登録:2021-05-03 06:01 修正:2021-05-03 09:23
バイデン政権、北朝鮮政策の概要を公開 
オバマ政権の「戦略的忍耐」とトランプ政権の「ビッグディール」間の第三の道模索
米国のジョー・バイデン大統領が先月14日(現地時間)、ホワイトハウスで記者会見を行っている=ワシントン/AP・聯合ニュース

 米国のジョー・バイデン政権が発足100日を迎え、北朝鮮政策の概要を公開した。朝鮮半島の完全な非核化を目標に、バラク・オバマ時代の「戦略的忍耐」でも、ドナルド・トランプ時代の「全部かゼロか」でもない、実用的アプローチを取るという内容だ。北朝鮮はこれに合わせて、米政府を非難する論評を相次いで発表した。朝米が動き始めた。

 ホワイトハウスのジェン・サキ報道官は30日(現地時間)、記者団に対し、北朝鮮政策の見直しが完了したとして「米国の目標は依然として朝鮮半島の完全な非核化だ」と述べた。「過去4政権の努力にもかかわらず、この目標を達成できなかったという点を明確に認識している」としたうえで、「我々の政策は一括妥結(グランドバーゲン)の達成に焦点を置かず、戦略的忍耐に依存することもない」と強調した。また、「我々の政策は北朝鮮との外交に開かれており、外交を模索する調整された実用的なアプローチを求めている」と述べた。彼女は「我々は韓国や日本、そして他の同盟、友好国と各段階で協議を重ねており、今後もそれを続ける」と加えた。バイデン大統領は先週、アントニー・ブリンケン国務長官やロイド・オースティン国防長官、ジェイク・サリバン大統領補佐官(国家安全保障担当)、マーク・ミリ合同参謀議長から北朝鮮政策の見直しの結果について報告を受けたと、ワシントン・ポストが報道した。ワシントンのある消息筋の話として、バイデン政権が近日中に北朝鮮政策を具体的に公開すると報じた。

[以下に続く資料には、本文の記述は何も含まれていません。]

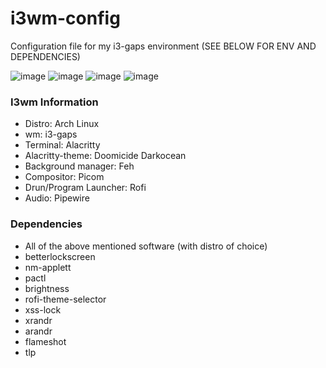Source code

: # i3wm-config
Configuration file for my i3-gaps environment (SEE BELOW FOR ENV AND DEPENDENCIES)

![image](https://user-images.githubusercontent.com/67750020/205484608-d0d2244d-d054-4173-a935-b75f1ad4991b.png)
![image](https://user-images.githubusercontent.com/67750020/205484743-dff25937-5579-484f-9e08-5ccb609323c7.png)
![image](https://user-images.githubusercontent.com/67750020/205483930-bd9e5b54-e7ab-4587-b8db-719991736cba.png)
![image](https://user-images.githubusercontent.com/67750020/205483870-a0551ba2-1f5b-43a4-a9ee-c8843dc7c56b.png)

### I3wm Information
- Distro: Arch Linux <br />
- wm: i3-gaps <br />
- Terminal: Alacritty <br />
- Alacritty-theme: Doomicide Darkocean <br />
- Background manager: Feh <br />
- Compositor: Picom <br />
- Drun/Program Launcher: Rofi <br />
- Audio: Pipewire

### Dependencies
- All of the above mentioned software (with distro of choice)
- betterlockscreen
- nm-applett
- pactl
- brightness
- rofi-theme-selector
- xss-lock
- xrandr
- arandr
- flameshot
- tlp

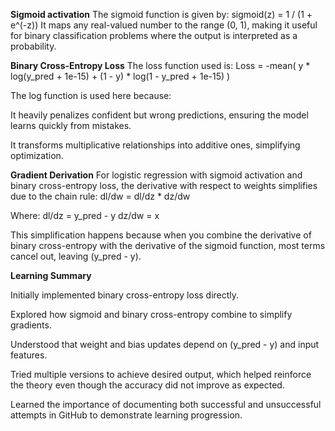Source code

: **Sigmoid activation**
The sigmoid function is given by:
sigmoid(z) = 1 / (1 + e^(-z))
It maps any real-valued number to the range (0, 1), making it useful for binary classification problems where the output is interpreted as a probability.

**Binary Cross-Entropy Loss**
The loss function used is:
Loss = -mean( y * log(y_pred + 1e-15) + (1 - y) * log(1 - y_pred + 1e-15) )

The log function is used here because:

It heavily penalizes confident but wrong predictions, ensuring the model learns quickly from mistakes.

It transforms multiplicative relationships into additive ones, simplifying optimization.

**Gradient Derivation**
For logistic regression with sigmoid activation and binary cross-entropy loss, the derivative with respect to weights simplifies due to the chain rule:
dl/dw = dl/dz * dz/dw

Where:
dl/dz = y_pred - y
dz/dw = x

This simplification happens because when you combine the derivative of binary cross-entropy with the derivative of the sigmoid function, most terms cancel out, leaving (y_pred - y).

**Learning Summary**

Initially implemented binary cross-entropy loss directly.

Explored how sigmoid and binary cross-entropy combine to simplify gradients.

Understood that weight and bias updates depend on (y_pred - y) and input features.

Tried multiple versions to achieve desired output, which helped reinforce the theory even though the accuracy did not improve as expected.

Learned the importance of documenting both successful and unsuccessful attempts in GitHub to demonstrate learning progression.
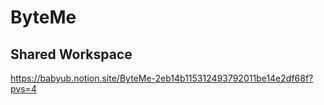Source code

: # ByteMe

## Shared Workspace
https://babyub.notion.site/ByteMe-2eb14b115312493792011be14e2df68f?pvs=4
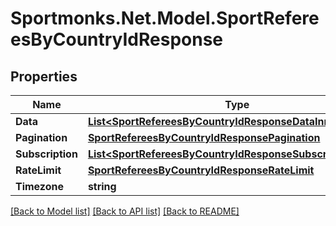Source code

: # Sportmonks.Net.Model.SportRefereesByCountryIdResponse

## Properties

Name | Type | Description | Notes
------------ | ------------- | ------------- | -------------
**Data** | [**List&lt;SportRefereesByCountryIdResponseDataInner&gt;**](SportRefereesByCountryIdResponseDataInner.md) |  | [optional] 
**Pagination** | [**SportRefereesByCountryIdResponsePagination**](SportRefereesByCountryIdResponsePagination.md) |  | [optional] 
**Subscription** | [**List&lt;SportRefereesByCountryIdResponseSubscriptionInner&gt;**](SportRefereesByCountryIdResponseSubscriptionInner.md) |  | [optional] 
**RateLimit** | [**SportRefereesByCountryIdResponseRateLimit**](SportRefereesByCountryIdResponseRateLimit.md) |  | [optional] 
**Timezone** | **string** |  | [optional] 

[[Back to Model list]](../README.md#documentation-for-models) [[Back to API list]](../README.md#documentation-for-api-endpoints) [[Back to README]](../README.md)

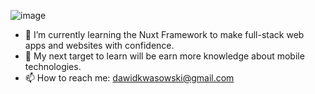 ![image](https://github.com/user-attachments/assets/f901768a-d6de-403d-81e6-0f222dcece4f)


- 🌱 I’m currently learning the Nuxt Framework to make full-stack web apps and websites with confidence.
- 🎯 My next target to learn will be earn more knowledge about mobile technologies.
- 📫 How to reach me: dawidkwasowski@gmail.com  
<!--
**Dawid-Kwasowski/Dawid-Kwasowski** is a ✨ _special_ ✨ repository because its `README.md` (this file) appears on your GitHub profile.

Here are some ideas to get you started:

- 🔭 I’m currently working on ...
- 🌱 I’m currently learning ...
- 👯 I’m looking to collaborate on ...
- 🤔 I’m looking for help with ...
- 💬 Ask me about ...
- 📫 How to reach me: ...
- 😄 Pronouns: ...
- ⚡ Fun fact: ...
-->
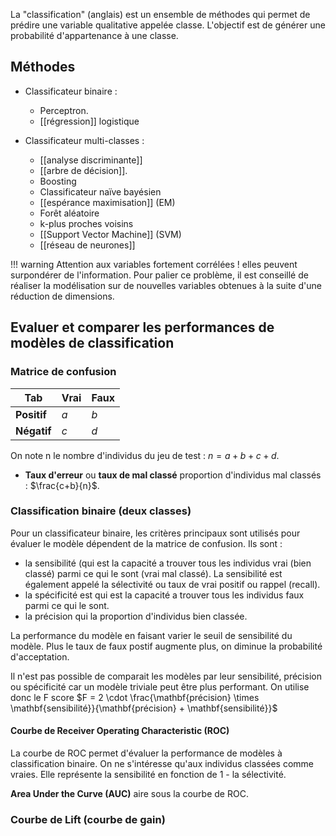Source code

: La "classification" (anglais) est un ensemble de méthodes qui permet de prédire une variable qualitative appelée classe. L'objectif est de générer une probabilité d'appartenance à une classe. 
## Méthodes

* Classificateur binaire :

  * Perceptron.
  * [[régression]] logistique
  
* Classificateur multi-classes :
  * [[analyse discriminante]]
  * [[arbre de décision]].
  * Boosting
  * Classificateur naïve bayésien
  * [[espérance maximisation]] (EM)
  * Forêt aléatoire
  * k-plus proches voisins
  * [[Support Vector Machine]] (SVM)
  * [[réseau de neurones]]

!!! warning
	Attention aux variables fortement corrélées ! elles peuvent surpondérer de l'information. Pour palier ce problème, il est conseillé de réaliser la modélisation sur de nouvelles variables obtenues à la suite d'une réduction de dimensions.

## Evaluer et comparer les  performances de modèles de classification

### Matrice de confusion

Tab         | Vrai | Faux
------------|------|---
**Positif** | $a$  | $b$
**Négatif** | $c$  | $d$
On note n le nombre d'individus du jeu de test : $n = a + b + c + d$.

* **Taux d'erreur** ou **taux de mal classé** proportion d'individus mal classés : $\frac{c+b}{n}$.
### Classification binaire (deux classes)

Pour un classificateur binaire, les critères principaux sont utilisés pour évaluer le modèle dépendent de la matrice de confusion. Ils sont :

* la sensibilité (qui est la capacité a trouver tous les individus vrai (bien classé) parmi ce qui le sont (vrai mal classé). La sensibilité est également appelé la sélectivité ou taux de vrai positif ou rappel (recall).
* la spécificité est qui est la capacité a trouver tous les individus faux parmi ce qui le sont.
* la précision qui la proportion d'individus bien classée.

La performance du modèle en faisant varier le seuil de sensibilité du modèle. Plus le taux de faux postif augmente plus, on diminue la probabilité d'acceptation.

Il n'est pas possible de comparait les modèles par leur sensibilité, précision ou spécificité car un modèle triviale peut être plus performant. On utilise donc le  F score $F = 2 \cdot \frac{\mathbf{précision} \times \mathbf{sensibilité}}{\mathbf{précision} + \mathbf{sensibilité}}$
#### Courbe de Receiver Operating Characteristic (ROC)

La courbe de ROC permet d'évaluer la performance de modèles à classification binaire. On ne s'intéresse qu'aux individus classées comme vraies. Elle représente la sensibilité en fonction de 1 - la sélectivité.

__Area Under the Curve (AUC)__ aire sous la courbe de ROC.
### Courbe de Lift (courbe de gain)
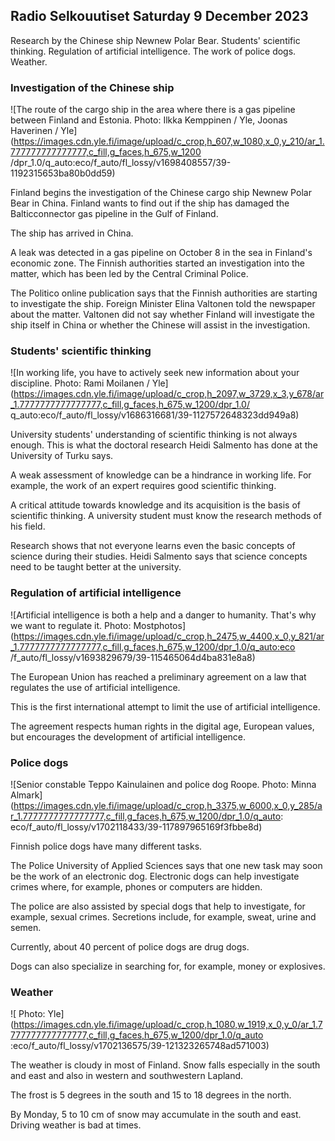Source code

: ## Radio Selkouutiset Saturday 9 December 2023

Research by the Chinese ship Newnew Polar Bear. Students' scientific thinking. Regulation of artificial intelligence. The work of police dogs. Weather.

### Investigation of the Chinese ship

![The route of the cargo ship in the area where there is a gas pipeline between Finland and Estonia. Photo: Ilkka Kemppinen / Yle, Joonas Haverinen / Yle](https://images.cdn.yle.fi/image/upload/c_crop,h_607,w_1080,x_0,y_210/ar_1.777777777777777,c_fill,g_faces,h_675,w_1200 /dpr_1.0/q_auto:eco/f_auto/fl_lossy/v1698408557/39-1192315653ba80b0dd59)

Finland begins the investigation of the Chinese cargo ship Newnew Polar Bear in China. Finland wants to find out if the ship has damaged the Balticconnector gas pipeline in the Gulf of Finland.

The ship has arrived in China.

A leak was detected in a gas pipeline on October 8 in the sea in Finland's economic zone. The Finnish authorities started an investigation into the matter, which has been led by the Central Criminal Police.

The Politico online publication says that the Finnish authorities are starting to investigate the ship. Foreign Minister Elina Valtonen told the newspaper about the matter. Valtonen did not say whether Finland will investigate the ship itself in China or whether the Chinese will assist in the investigation.

### Students' scientific thinking

![In working life, you have to actively seek new information about your discipline. Photo: Rami Moilanen / Yle](https://images.cdn.yle.fi/image/upload/c_crop,h_2097,w_3729,x_3,y_678/ar_1.7777777777777777,c_fill,g_faces,h_675,w_1200/dpr_1.0/ q_auto:eco/f_auto/fl_lossy/v1686316681/39-1127572648323dd949a8)

University students' understanding of scientific thinking is not always enough. This is what the doctoral research Heidi Salmento has done at the University of Turku says.

A weak assessment of knowledge can be a hindrance in working life. For example, the work of an expert requires good scientific thinking.

A critical attitude towards knowledge and its acquisition is the basis of scientific thinking. A university student must know the research methods of his field.

Research shows that not everyone learns even the basic concepts of science during their studies. Heidi Salmento says that science concepts need to be taught better at the university.

### Regulation of artificial intelligence

![Artificial intelligence is both a help and a danger to humanity. That's why we want to regulate it. Photo: Mostphotos](https://images.cdn.yle.fi/image/upload/c_crop,h_2475,w_4400,x_0,y_821/ar_1.7777777777777777,c_fill,g_faces,h_675,w_1200/dpr_1.0/q_auto:eco /f_auto/fl_lossy/v1693829679/39-115465064d4ba831e8a8)

The European Union has reached a preliminary agreement on a law that regulates the use of artificial intelligence.

This is the first international attempt to limit the use of artificial intelligence.

The agreement respects human rights in the digital age, European values, but encourages the development of artificial intelligence.

### Police dogs

![Senior constable Teppo Kainulainen and police dog Roope. Photo: Minna Almark](https://images.cdn.yle.fi/image/upload/c_crop,h_3375,w_6000,x_0,y_285/ar_1.7777777777777777,c_fill,g_faces,h_675,w_1200/dpr_1.0/q_auto: eco/f_auto/fl_lossy/v1702118433/39-117897965169f3fbbe8d)

Finnish police dogs have many different tasks.

The Police University of Applied Sciences says that one new task may soon be the work of an electronic dog. Electronic dogs can help investigate crimes where, for example, phones or computers are hidden.

The police are also assisted by special dogs that help to investigate, for example, sexual crimes. Secretions include, for example, sweat, urine and semen.

Currently, about 40 percent of police dogs are drug dogs.

Dogs can also specialize in searching for, for example, money or explosives.

### Weather

![ Photo: Yle](https://images.cdn.yle.fi/image/upload/c_crop,h_1080,w_1919,x_0,y_0/ar_1.7777777777777777,c_fill,g_faces,h_675,w_1200/dpr_1.0/q_auto :eco/f_auto/fl_lossy/v1702136575/39-121323265748ad571003)

The weather is cloudy in most of Finland. Snow falls especially in the south and east and also in western and southwestern Lapland.

The frost is 5 degrees in the south and 15 to 18 degrees in the north.

By Monday, 5 to 10 cm of snow may accumulate in the south and east. Driving weather is bad at times.

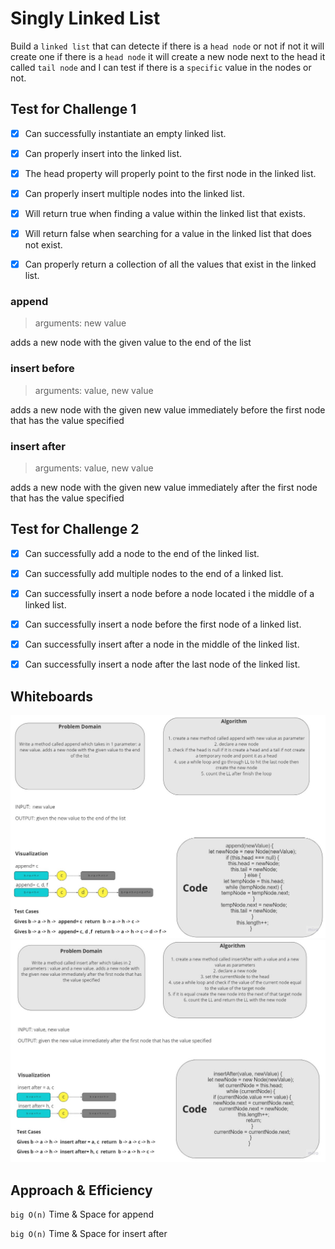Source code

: # Singly Linked List

Build a `linked list` that can detecte if there is a `head node` or not if not it will create one if there is a `head node` it will create a new node next to the head it called `tail node` and I can test if there is a `specific` value in the nodes or not.

## Test for Challenge 1

- [x] Can successfully instantiate an empty linked list.

- [x] Can properly insert into the linked list.

- [x] The head property will properly point to the first node in the linked list.

- [x] Can properly insert multiple nodes into the linked list.

- [x] Will return true when finding a value within the linked list that exists.

- [x] Will return false when searching for a value in the linked list that does not exist.

- [x] Can properly return a collection of all the values that exist in the linked list.

### append

> arguments: new value

adds a new node with the given value to the end of the list

### insert before

> arguments: value, new value

adds a new node with the given new value immediately before the first node that has the value specified

### insert after

> arguments: value, new value

adds a new node with the given new value immediately after the first node that has the value specified

## Test for Challenge 2

- [x] Can successfully add a node to the end of the linked list.

- [x] Can successfully add multiple nodes to the end of a linked list.

- [x] Can successfully insert a node before a node located i the middle of a linked list.

- [x] Can successfully insert a node before the first node of a linked list.

- [x] Can successfully insert after a node in the middle of the linked list.

- [x] Can successfully insert a node after the last node of the linked list.

## Whiteboards

![Append](./append%20LL.jpg)
![Insert After](./insert%20after%20LL.jpg)

## Approach & Efficiency

`big O(n)` Time & Space for append

`big O(n)` Time & Space for insert after
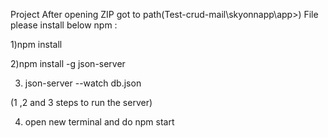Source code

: Project After opening ZIP got to path(Test-crud-mail\skyonnapp\app>) File please install below npm :

1)npm install 

2)npm install -g json-server

3) json-server --watch db.json 



(1 ,2 and 3 steps to run the server)



4) open new terminal and do npm start
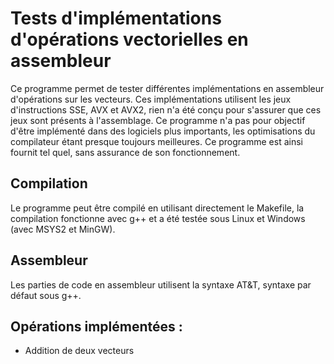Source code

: # Tests d'implémentations d'opérations vectorielles en assembleur

Ce programme permet de tester différentes implémentations en assembleur d'opérations sur les vecteurs. Ces implémentations utilisent les jeux d'instructions SSE, AVX et AVX2, rien n'a été conçu pour s'assurer que ces jeux sont présents à l'assemblage.
Ce programme n'a pas pour objectif d'être implémenté dans des logiciels plus importants, les optimisations du compilateur étant presque toujours meilleures. Ce programme est ainsi fournit tel quel, sans assurance de son fonctionnement.



## Compilation

Le programme peut être compilé en utilisant directement le Makefile, la compilation fonctionne avec g++ et a été testée sous Linux et Windows (avec MSYS2 et MinGW).



## Assembleur

Les parties de code en assembleur utilisent la syntaxe AT&T, syntaxe par défaut sous g++.



## Opérations implémentées :
 - Addition de deux vecteurs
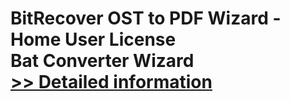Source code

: # BitRecover OST to PDF Wizard - Home User License<br />Bat Converter Wizard<br />[>> Detailed information](https://secure.shareit.com/shareit/product.html?productid=300953425&affiliateid=200057808)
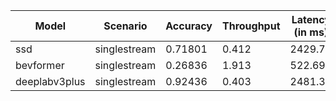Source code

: | Model         | Scenario     |   Accuracy |   Throughput |   Latency (in ms) |
|---------------|--------------|------------|--------------|-------------------|
| ssd           | singlestream |    0.71801 |        0.412 |           2429.74 |
| bevformer     | singlestream |    0.26836 |        1.913 |            522.69 |
| deeplabv3plus | singlestream |    0.92436 |        0.403 |           2481.3  |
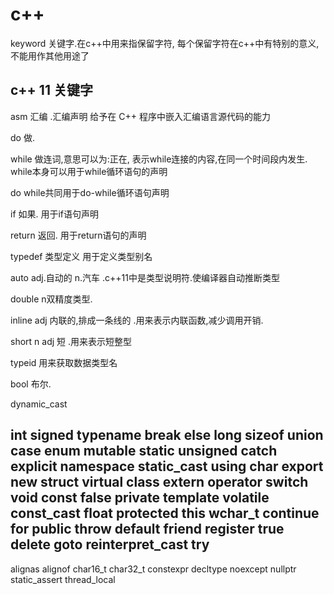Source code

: # c++
keyword 关键字.在c++中用来指保留字符, 每个保留字符在c++中有特别的意义,不能用作其他用途了
## c++ 11 关键字

asm 汇编 .汇编声明 给予在 C++ 程序中嵌入汇编语言源代码的能力 

do 做.

while  做连词,意思可以为:正在, 表示while连接的内容,在同一个时间段内发生.  while本身可以用于while循环语句的声明

do while共同用于do-while循环语句声明

if 如果. 用于if语句声明

return 返回. 用于return语句的声明

typedef 类型定义 用于定义类型别名

auto adj.自动的 n.汽车 .c++11中是类型说明符.使编译器自动推断类型

double n双精度类型. 

inline adj 内联的,排成一条线的 .用来表示内联函数,减少调用开销.

short n adj 短 .用来表示短整型

typeid 用来获取数据类型名

bool 布尔. 

dynamic_cast

int
signed
typename
break
else
long
sizeof
union
case
enum
mutable
static
unsigned
catch
explicit
namespace
static_cast
using
char
export
new
struct
virtual
class
extern
operator
switch
void
const
false
private
template
volatile
const_cast
float
protected
this
wchar_t
continue
for
public
throw
default
friend
register
true
delete
goto
reinterpret_cast
try
----
alignas
alignof
char16_t
char32_t
constexpr
decltype
noexcept
nullptr
static_assert
thread_local

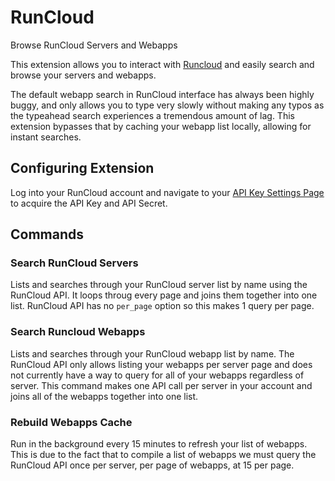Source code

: # RunCloud

Browse RunCloud Servers and Webapps

This extension allows you to interact with [Runcloud](https://runcloud.io/) and easily search and browse your servers
and webapps.

The default webapp search in RunCloud interface has always been highly buggy, and only allows you to type very slowly
without making any typos as the typeahead search experiences a tremendous amount of lag. This extension bypasses that by
caching your webapp list locally, allowing for instant searches.

## Configuring Extension

Log into your RunCloud account and navigate to your [API Key Settings Page](https://manage.runcloud.io/settings/apikey)
to acquire the API Key and API Secret.

## Commands

### Search RunCloud Servers

Lists and searches through your RunCloud server list by name using the RunCloud API. It loops throug every page and
joins them together into one list. RunCloud API has no `per_page` option so this makes 1 query per page.

### Search Runcloud Webapps

Lists and searches through your RunCloud webapp list by name. The RunCloud API only allows listing your webapps
per server page and does not currently have a way to query for all of your webapps regardless of server. This command
makes one API call per server in your account and joins all of the webapps together into one list.

### Rebuild Webapps Cache

Run in the background every 15 minutes to refresh your list of webapps. This is due to the fact that to compile a
list of webapps we must query the RunCloud API once per server, per page of webapps, at 15 per page.
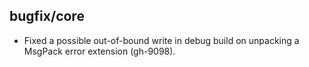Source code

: ## bugfix/core

* Fixed a possible out-of-bound write in debug build on unpacking a MsgPack
  error extension (gh-9098).
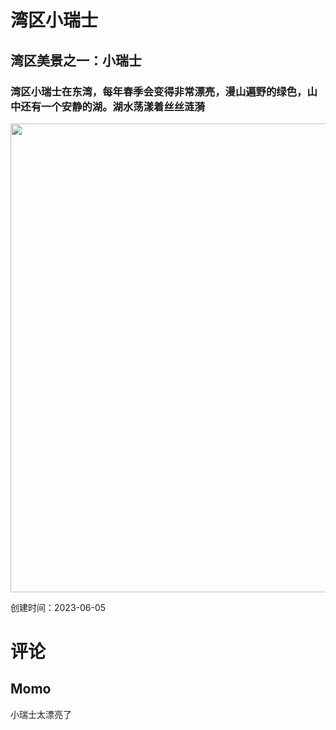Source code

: <!DOCTYPE html>
<html lang="en">

<head>
    <meta charset="UTF-8">
    <meta http-equiv="X-UA-Compatible" content="IE=edge">
    <meta name="viewport" content="width=device-width, initial-scale=1.0">
    <title>redbook</title>
</head>

<body>
<h1 class="title">湾区小瑞士</h1>
<h2 class="description">湾区美景之一：小瑞士</h2>
<h3 class="content">湾区小瑞士在东湾，每年春季会变得非常漂亮，漫山遍野的绿色，山中还有一个安静的湖。湖水荡漾着丝丝涟漪</h3>
<img class="image" src="https://plus.unsplash.com/premium_photo-1676368173538-fd4789c109d5?ixlib=rb-4.0.3&ixid=M3wxMjA3fDB8MHxwaG90by1wYWdlfHx8fGVufDB8fHx8fA%3D%3D&auto=format&fit=crop&w=1550&q=80" style="width:750px;height:750px;">
<p class="date" >创建时间：2023-06-05</p>
<h1 class="comment" >评论</h1>
<h2 class="commenter" >Momo</h2>
<p class="comments">小瑞士太漂亮了</p>
</body>

</html>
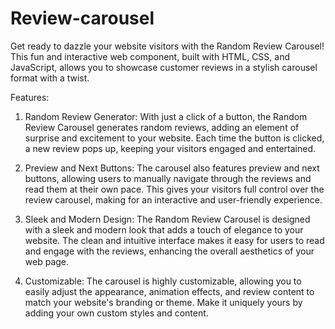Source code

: # Review-carousel
Get ready to dazzle your website visitors with the Random Review Carousel! This fun and interactive web component, built with HTML, CSS, and JavaScript, allows you to showcase customer reviews in a stylish carousel format with a twist.

Features:

1. Random Review Generator: With just a click of a button, the Random Review Carousel generates random reviews, adding an element of surprise and excitement to your website. Each time the button is clicked, a new review pops up, keeping your visitors engaged and entertained.

2. Preview and Next Buttons: The carousel also features preview and next buttons, allowing users to manually navigate through the reviews and read them at their own pace. This gives your visitors full control over the review carousel, making for an interactive and user-friendly experience.

3. Sleek and Modern Design: The Random Review Carousel is designed with a sleek and modern look that adds a touch of elegance to your website. The clean and intuitive interface makes it easy for users to read and engage with the reviews, enhancing the overall aesthetics of your web page.

4. Customizable: The carousel is highly customizable, allowing you to easily adjust the appearance, animation effects, and review content to match your website's branding or theme. Make it uniquely yours by adding your own custom styles and content.
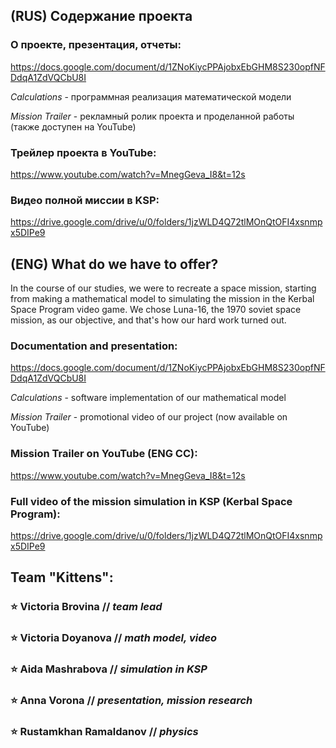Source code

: ## (RUS) Содержание проекта

### О проекте, презентация, отчеты:
https://docs.google.com/document/d/1ZNoKiycPPAjobxEbGHM8S230opfNFDdqA1ZdVQCbU8I

*Calculations* - программная реализация математической модели

*Mission Trailer* - рекламный ролик проекта и проделанной работы (также доступен на YouTube)

### Трейлер проекта в YouTube:
https://www.youtube.com/watch?v=MnegGeva_I8&t=12s

### Видео полной миссии в KSP:
https://drive.google.com/drive/u/0/folders/1jzWLD4Q72tlMOnQtOFI4xsnmpx5DIPe9

## (ENG) What do we have to offer?

 In the course of our studies, we were to recreate a space mission, starting from making a mathematical model to simulating the mission in the Kerbal Space Program video game. We chose Luna-16, the 1970 soviet space mission, as our objective, and that's how our hard work turned out.

### Documentation and presentation:
https://docs.google.com/document/d/1ZNoKiycPPAjobxEbGHM8S230opfNFDdqA1ZdVQCbU8I

*Calculations* - software implementation of our mathematical model

*Mission Trailer* - promotional video of our project (now available on YouTube)

### Mission Trailer on YouTube (ENG CC):
https://www.youtube.com/watch?v=MnegGeva_I8&t=12s

### Full video of the mission simulation in KSP (Kerbal Space Program):
https://drive.google.com/drive/u/0/folders/1jzWLD4Q72tlMOnQtOFI4xsnmpx5DIPe9

## Team "Kittens":
### ⭐ Victoria Brovina // *team lead*
### ⭐ Victoria Doyanova // *math model, video*
### ⭐ Aida Mashrabova // *simulation in KSP*
### ⭐ Anna Vorona // *presentation, mission research*
### ⭐ Rustamkhan Ramaldanov // *physics*
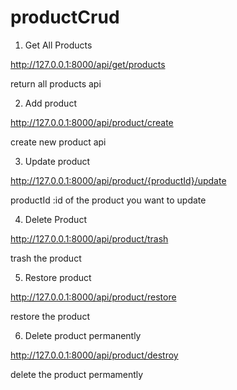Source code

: # productCrud

1. Get All Products

http://127.0.0.1:8000/api/get/products

return all products api

2. Add product

http://127.0.0.1:8000/api/product/create

create new product api

3. Update product

http://127.0.0.1:8000/api/product/{productId}/update

productId :id of the product you want to update

4. Delete Product

http://127.0.0.1:8000/api/product/trash

trash the product

5. Restore product

http://127.0.0.1:8000/api/product/restore

restore the product

6. Delete product permanently

http://127.0.0.1:8000/api/product/destroy

delete the product permamently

 サキ報道官が明らかにした北朝鮮政策の特徴は、トランプでもオバマでもなく“バイデンの北朝鮮政策”で差別化を図った点にある。北朝鮮を事実上放置し、核開発を加速化させたと批判されたオバマ大統領の「戦略的忍耐」や、北朝鮮の完全な非核化とすべての制裁解除を交換しようとしたトランプ大統領の「ビッグディール」方式を捨て、第三のアプローチを目指すということだ。ワシントン・ポストの報道によると、米政府のある高官は「トランプ政権は『オール対オール』を、オバマ政権は『ゼロ対ゼロ』を求めた一方、バイデン政権の北朝鮮政策はその中間」だと述べたという。彼は「米国に対する脅威の除去を目指した、北朝鮮に対する実用的かつ調整された外交アプローチ」だと説明した。

 これは完全な非核化という目標を維持するものの、部分的な非核化の見返りに部分的な制裁緩和を行う段階的なアプローチを取ることを示唆するもので、注目を集めている。同高官は「特定の措置に対し(対北朝鮮制裁の)緩和を提供する用意のある、慎重かつ調整された外交的アプローチ」と述べた。 「スモールディール」(小さな合意)を続けながら、非核化に向けて進む方式と言える。

 バイデン政権はまた、トランプ前大統領と北朝鮮の金正恩(キム・ジョンウン)国務委員長が2018年6月に署名したシンガポール合意を認める方針だという。米政府高官は「我々のアプローチはシンガポールおよびそれ以前の合意に基づいている」と述べた。シンガポール合意は、新たな朝米関係の樹立▽朝鮮半島の持続的・安定的な平和体制の構築▽朝鮮半島の完全な非核化▽朝鮮戦争に参戦した米軍の遺骨の送還の4項目で構成されている。ウィ・ソンラク元ロシア大使は本紙との電話インタビューで、「シンガポール合意に100%従うというよりは、米国がすでに行った合意に基づくという意味」だと分析した。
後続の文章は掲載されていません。